++++ SOURCE DATA

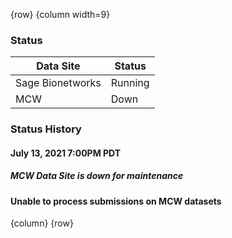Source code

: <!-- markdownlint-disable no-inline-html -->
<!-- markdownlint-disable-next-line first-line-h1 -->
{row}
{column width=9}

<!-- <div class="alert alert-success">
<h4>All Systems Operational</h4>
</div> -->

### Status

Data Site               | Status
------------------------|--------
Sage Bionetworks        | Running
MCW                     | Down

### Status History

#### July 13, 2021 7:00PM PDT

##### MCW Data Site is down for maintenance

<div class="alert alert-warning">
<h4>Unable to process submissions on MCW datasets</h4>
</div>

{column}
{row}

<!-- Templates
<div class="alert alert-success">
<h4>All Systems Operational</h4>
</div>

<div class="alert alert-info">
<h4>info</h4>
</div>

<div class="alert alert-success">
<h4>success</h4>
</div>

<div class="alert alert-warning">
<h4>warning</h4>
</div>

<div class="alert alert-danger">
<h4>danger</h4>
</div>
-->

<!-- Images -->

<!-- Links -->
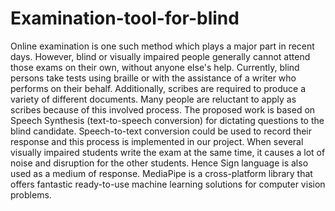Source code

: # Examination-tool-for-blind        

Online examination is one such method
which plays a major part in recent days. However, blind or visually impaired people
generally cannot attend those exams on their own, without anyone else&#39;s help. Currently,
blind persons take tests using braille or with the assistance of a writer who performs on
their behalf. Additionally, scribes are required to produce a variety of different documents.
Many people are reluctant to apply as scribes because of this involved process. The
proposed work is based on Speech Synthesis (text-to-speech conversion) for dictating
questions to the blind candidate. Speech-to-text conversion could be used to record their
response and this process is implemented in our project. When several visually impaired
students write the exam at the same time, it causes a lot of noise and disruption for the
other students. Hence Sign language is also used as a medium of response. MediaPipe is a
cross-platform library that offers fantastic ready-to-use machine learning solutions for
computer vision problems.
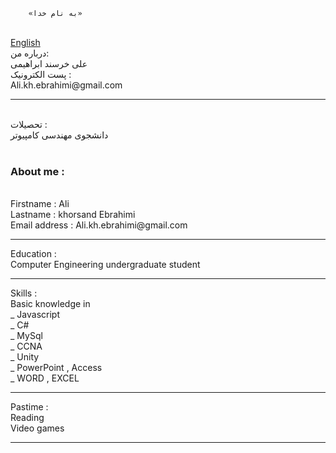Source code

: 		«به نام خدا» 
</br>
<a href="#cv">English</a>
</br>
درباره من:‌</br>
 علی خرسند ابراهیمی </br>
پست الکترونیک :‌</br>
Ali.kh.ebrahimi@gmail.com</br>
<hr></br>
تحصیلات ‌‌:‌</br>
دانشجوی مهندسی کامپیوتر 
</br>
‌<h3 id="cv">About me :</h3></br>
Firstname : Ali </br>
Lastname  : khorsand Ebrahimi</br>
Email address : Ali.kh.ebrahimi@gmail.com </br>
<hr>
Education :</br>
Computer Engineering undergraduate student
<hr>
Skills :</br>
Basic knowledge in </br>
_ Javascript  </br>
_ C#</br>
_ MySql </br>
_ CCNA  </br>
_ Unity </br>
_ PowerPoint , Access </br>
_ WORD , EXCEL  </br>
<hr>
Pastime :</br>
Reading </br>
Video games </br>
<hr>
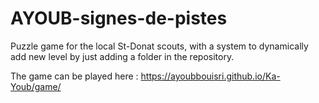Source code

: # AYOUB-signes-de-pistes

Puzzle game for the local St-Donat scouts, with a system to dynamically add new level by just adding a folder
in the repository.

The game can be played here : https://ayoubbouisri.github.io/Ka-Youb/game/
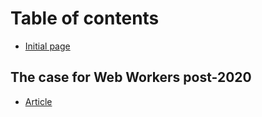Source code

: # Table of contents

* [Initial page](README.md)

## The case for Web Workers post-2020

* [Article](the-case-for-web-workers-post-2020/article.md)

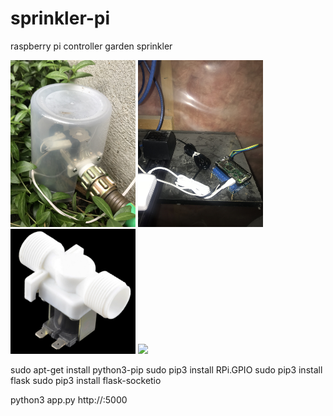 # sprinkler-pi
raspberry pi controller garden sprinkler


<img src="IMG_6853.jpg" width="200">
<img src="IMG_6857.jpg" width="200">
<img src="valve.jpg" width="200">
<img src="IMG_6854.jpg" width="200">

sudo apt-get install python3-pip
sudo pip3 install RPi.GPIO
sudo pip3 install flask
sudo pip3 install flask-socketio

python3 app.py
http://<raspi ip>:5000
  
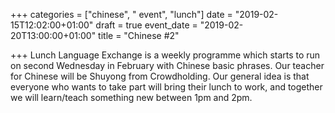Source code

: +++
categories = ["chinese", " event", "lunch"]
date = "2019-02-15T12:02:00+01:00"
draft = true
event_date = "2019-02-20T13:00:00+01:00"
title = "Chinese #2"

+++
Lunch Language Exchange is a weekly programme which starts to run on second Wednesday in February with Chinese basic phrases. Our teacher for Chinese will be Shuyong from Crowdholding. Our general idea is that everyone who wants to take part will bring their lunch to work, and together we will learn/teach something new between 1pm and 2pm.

++++++++

**EXERCISE OBJECTIVE**: Make an exact copy of the records from their first line through the line containing "##### MCW Data Site is down for maintenance", both ends included, with the pictures omitted.

**TASK SOLUTION**:
Source code

: <!-- markdownlint-disable no-inline-html -->
<!-- markdownlint-disable-next-line first-line-h1 -->
{row}
{column width=9}

<!-- <div class="alert alert-success">
<h4>All Systems Operational</h4>
</div> -->

### Status

Data Site               | Status
------------------------|--------
Sage Bionetworks        | Running
MCW                     | Down

### Status History

#### July 13, 2021 7:00PM PDT

##### MCW Data Site is down for maintenance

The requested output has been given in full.